• RECORDS SUPPLIED:
- - - - - - -

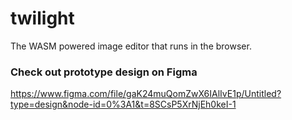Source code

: # twilight
The WASM powered image editor that runs in the browser.

### Check out prototype design on Figma
https://www.figma.com/file/gaK24muQomZwX6IAlIvE1p/Untitled?type=design&node-id=0%3A1&t=8SCsP5XrNjEh0keI-1
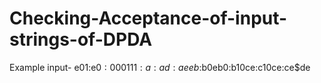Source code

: # Checking-Acceptance-of-input-strings-of-DPDA
Example input- e01:e0$:000111:a:ad:aeeb$:b0eb0:b10ce:c10ce:ce$de
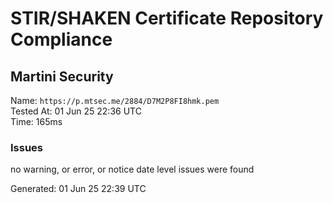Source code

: # STIR/SHAKEN Certificate Repository Compliance

## Martini Security

Name: `https://p.mtsec.me/2884/D7M2P8FI8hmk.pem`\
Tested At: 01 Jun 25 22:36 UTC\
Time: 165ms

### Issues

no warning, or error, or notice date level issues were found

Generated: 01 Jun 25 22:39 UTC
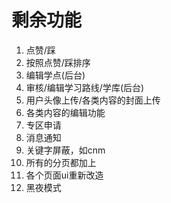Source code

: # 剩余功能

1. 点赞/踩
2. 按照点赞/踩排序
3. 编辑学点(后台)
4. 审核/编辑学习路线/学库(后台)
5. 用户头像上传/各类内容的封面上传
6. 各类内容的编辑功能
7. 专区申请
8. 消息通知
9. 关键字屏蔽，如cnm
10. 所有的分页都加上
11. 各个页面ui重新改造
12. 黑夜模式
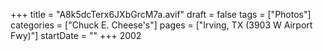 +++
title = "A8k5dcTerx6JXbGrcM7a.avif"
draft = false
tags = ["Photos"]
categories = ["Chuck E. Cheese's"]
pages = ["Irving, TX (3903 W Airport Fwy)"]
startDate = ""
+++
2002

- - - - - - -

• YOUR ASSIGNMENT: Determine how many lines of the data contain "design" and give nothing but that number.

• EXERCISE RESULT: 2